Stored data entries:

***

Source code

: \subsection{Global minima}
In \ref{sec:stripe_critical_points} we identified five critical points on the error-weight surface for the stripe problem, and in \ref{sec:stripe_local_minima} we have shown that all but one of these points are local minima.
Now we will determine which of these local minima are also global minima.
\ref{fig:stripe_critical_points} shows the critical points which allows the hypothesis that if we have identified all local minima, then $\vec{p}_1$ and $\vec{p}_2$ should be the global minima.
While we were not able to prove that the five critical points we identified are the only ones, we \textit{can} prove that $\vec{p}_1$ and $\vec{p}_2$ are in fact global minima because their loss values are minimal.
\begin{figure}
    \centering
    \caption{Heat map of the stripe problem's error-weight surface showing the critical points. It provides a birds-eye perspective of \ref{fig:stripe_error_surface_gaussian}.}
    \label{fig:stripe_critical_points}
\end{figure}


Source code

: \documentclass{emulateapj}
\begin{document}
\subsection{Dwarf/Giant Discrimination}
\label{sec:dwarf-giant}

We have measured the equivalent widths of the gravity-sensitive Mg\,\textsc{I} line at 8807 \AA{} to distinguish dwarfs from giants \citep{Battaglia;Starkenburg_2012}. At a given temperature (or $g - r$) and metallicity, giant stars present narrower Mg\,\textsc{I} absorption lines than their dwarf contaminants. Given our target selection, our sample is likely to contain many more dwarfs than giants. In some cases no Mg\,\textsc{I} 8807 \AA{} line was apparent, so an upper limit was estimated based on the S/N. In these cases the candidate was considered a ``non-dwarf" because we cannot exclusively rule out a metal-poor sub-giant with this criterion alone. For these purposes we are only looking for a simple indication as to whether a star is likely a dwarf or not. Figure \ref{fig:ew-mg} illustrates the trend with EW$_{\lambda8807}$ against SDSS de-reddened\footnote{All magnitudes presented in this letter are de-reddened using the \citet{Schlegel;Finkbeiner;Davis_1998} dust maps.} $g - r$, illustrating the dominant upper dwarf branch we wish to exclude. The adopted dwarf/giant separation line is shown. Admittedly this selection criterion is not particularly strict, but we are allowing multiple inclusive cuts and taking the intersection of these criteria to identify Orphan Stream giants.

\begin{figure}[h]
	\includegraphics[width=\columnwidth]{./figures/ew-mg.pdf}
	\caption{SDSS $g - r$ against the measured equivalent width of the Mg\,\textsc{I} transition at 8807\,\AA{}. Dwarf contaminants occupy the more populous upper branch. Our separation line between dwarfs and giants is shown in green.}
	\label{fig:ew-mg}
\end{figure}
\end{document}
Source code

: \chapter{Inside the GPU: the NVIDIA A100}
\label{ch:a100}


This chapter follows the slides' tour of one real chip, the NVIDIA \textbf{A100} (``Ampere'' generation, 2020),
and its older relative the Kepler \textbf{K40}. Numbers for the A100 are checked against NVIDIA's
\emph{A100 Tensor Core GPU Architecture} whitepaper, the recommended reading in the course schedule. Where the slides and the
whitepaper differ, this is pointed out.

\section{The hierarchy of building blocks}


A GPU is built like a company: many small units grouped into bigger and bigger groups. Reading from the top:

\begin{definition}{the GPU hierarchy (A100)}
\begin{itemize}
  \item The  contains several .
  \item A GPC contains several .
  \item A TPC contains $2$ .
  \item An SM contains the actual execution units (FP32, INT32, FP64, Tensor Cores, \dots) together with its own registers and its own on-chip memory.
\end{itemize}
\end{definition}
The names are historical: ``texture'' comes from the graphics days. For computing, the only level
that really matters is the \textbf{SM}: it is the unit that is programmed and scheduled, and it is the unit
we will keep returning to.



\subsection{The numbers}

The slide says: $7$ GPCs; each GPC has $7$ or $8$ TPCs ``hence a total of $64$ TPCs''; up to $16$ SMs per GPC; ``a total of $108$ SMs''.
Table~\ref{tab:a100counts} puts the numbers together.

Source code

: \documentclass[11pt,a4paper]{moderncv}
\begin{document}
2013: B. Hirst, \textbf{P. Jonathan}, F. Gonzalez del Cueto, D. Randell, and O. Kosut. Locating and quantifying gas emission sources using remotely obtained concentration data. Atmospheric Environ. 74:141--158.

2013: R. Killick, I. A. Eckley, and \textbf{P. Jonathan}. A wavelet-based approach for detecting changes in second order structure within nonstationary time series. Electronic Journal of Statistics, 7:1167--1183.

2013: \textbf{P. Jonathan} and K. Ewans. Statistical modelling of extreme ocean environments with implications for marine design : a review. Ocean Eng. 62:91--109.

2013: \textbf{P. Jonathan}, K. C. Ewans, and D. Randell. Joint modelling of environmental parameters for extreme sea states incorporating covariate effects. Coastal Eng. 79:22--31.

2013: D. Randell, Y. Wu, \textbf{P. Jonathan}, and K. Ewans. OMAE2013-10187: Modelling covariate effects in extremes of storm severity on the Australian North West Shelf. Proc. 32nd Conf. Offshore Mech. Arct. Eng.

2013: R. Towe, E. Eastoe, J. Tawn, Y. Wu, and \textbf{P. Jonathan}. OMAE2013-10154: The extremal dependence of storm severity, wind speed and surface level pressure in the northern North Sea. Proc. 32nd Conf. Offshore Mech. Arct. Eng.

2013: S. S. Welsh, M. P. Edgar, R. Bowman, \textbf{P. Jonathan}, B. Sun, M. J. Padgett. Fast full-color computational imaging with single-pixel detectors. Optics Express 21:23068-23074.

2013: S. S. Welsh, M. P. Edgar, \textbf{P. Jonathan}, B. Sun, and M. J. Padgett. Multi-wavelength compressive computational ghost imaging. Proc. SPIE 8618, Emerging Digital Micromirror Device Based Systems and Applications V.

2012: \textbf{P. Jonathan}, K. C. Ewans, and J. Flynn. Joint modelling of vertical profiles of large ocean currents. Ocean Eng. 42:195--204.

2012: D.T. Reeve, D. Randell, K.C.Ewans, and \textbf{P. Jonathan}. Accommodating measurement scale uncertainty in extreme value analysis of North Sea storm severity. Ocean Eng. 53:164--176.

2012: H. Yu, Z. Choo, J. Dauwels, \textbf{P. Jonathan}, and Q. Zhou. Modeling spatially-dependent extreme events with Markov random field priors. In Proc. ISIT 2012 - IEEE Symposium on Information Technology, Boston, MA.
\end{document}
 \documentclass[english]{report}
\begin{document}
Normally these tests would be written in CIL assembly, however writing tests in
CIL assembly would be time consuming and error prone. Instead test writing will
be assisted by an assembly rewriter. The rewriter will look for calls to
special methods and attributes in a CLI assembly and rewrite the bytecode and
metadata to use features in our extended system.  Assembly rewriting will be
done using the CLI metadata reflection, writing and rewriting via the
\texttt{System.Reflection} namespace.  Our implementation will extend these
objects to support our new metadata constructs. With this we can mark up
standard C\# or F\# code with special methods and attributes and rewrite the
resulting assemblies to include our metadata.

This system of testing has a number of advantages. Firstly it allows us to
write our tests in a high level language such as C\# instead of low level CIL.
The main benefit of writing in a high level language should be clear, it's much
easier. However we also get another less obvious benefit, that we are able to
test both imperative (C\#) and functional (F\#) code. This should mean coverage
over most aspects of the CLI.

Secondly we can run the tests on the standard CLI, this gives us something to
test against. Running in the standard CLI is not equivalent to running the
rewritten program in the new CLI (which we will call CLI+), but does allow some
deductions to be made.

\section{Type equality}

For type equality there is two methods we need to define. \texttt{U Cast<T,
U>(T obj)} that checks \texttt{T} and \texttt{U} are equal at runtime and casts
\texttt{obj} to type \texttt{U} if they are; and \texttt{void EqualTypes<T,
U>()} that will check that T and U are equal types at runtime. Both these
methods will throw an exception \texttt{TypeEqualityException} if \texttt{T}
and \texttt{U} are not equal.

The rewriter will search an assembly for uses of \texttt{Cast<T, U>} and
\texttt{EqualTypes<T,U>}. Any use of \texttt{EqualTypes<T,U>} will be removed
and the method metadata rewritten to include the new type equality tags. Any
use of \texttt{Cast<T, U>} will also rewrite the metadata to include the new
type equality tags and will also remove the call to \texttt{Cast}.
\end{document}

***

Your instructions
Take the entries above and copy out all lines with the string "runtime".

Output for this task
U>(T obj)} that checks \texttt{T} and \texttt{U} are equal at runtime and casts
U>()} that will check that T and U are equal types at runtime. Both these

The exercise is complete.